[SUPPLIED RECORDS — start]

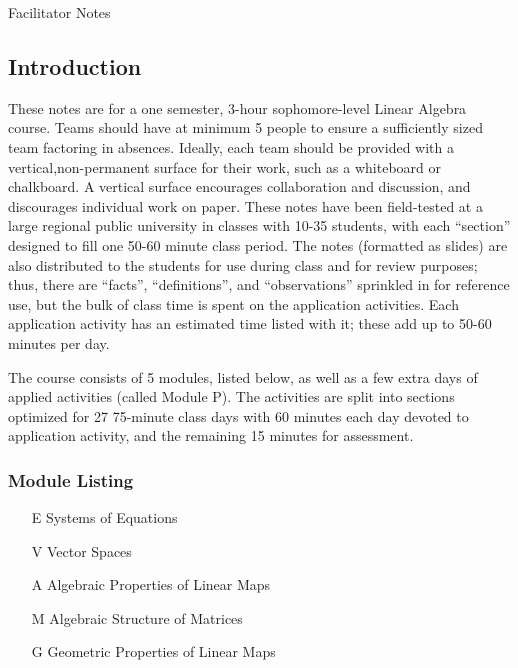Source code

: \documentclass{article}
\begin{document}
\begin{center}
{\Large Facilitator Notes}
\end{center}

\subsection*{Introduction}

These notes are for a one semester, 3-hour sophomore-level Linear Algebra course.  Teams should have at minimum 5 people to ensure a sufficiently sized team factoring in absences.  Ideally, each team should be provided with a vertical,non-permanent surface for their work, such as a whiteboard or chalkboard.  A vertical surface encourages collaboration and discussion, and discourages individual work on paper.  These notes have been field-tested at a large regional public university in classes with 10-35 students, with each ``section'' designed to fill one 50-60 minute class period.  The notes (formatted as slides) are also distributed to the students for use during class and for review purposes; thus, there are ``facts'', ``definitions'', and ``observations'' sprinkled in for reference use, but the bulk of class time is spent on the application activities.  Each application activity has an estimated time listed with it; these add up to 50-60 minutes per day.

The course consists of 5 modules, listed below, as well as a few extra days of applied activities (called Module P). The activities are split into sections optimized for 27 75-minute class days with 60 minutes each day devoted to application activity, and the remaining 15 minutes for assessment.  

\subsubsection*{Module Listing}
\begin{enumerate}
\item [E] Systems of Equations
\item [V] Vector Spaces
\item [A] Algebraic Properties of Linear Maps
\item [M] Algebraic Structure of Matrices
\item [G] Geometric Properties of Linear Maps
\end{enumerate}
\end{document}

[SUPPLIED RECORDS — finish]

_TRY IT_
Begin at the first line of the entries above and return each line exactly, stopping after the line that contains "Systems of Equations". Pictures do not belong in the copy.

_ANSWER AREA_
Source code

: \documentclass{article}
\begin{document}
\begin{center}
{\Large Facilitator Notes}
\end{center}

\subsection*{Introduction}

These notes are for a one semester, 3-hour sophomore-level Linear Algebra course.  Teams should have at minimum 5 people to ensure a sufficiently sized team factoring in absences.  Ideally, each team should be provided with a vertical,non-permanent surface for their work, such as a whiteboard or chalkboard.  A vertical surface encourages collaboration and discussion, and discourages individual work on paper.  These notes have been field-tested at a large regional public university in classes with 10-35 students, with each ``section'' designed to fill one 50-60 minute class period.  The notes (formatted as slides) are also distributed to the students for use during class and for review purposes; thus, there are ``facts'', ``definitions'', and ``observations'' sprinkled in for reference use, but the bulk of class time is spent on the application activities.  Each application activity has an estimated time listed with it; these add up to 50-60 minutes per day.

The course consists of 5 modules, listed below, as well as a few extra days of applied activities (called Module P). The activities are split into sections optimized for 27 75-minute class days with 60 minutes each day devoted to application activity, and the remaining 15 minutes for assessment.  

\subsubsection*{Module Listing}
\begin{enumerate}
\item [E] Systems of Equations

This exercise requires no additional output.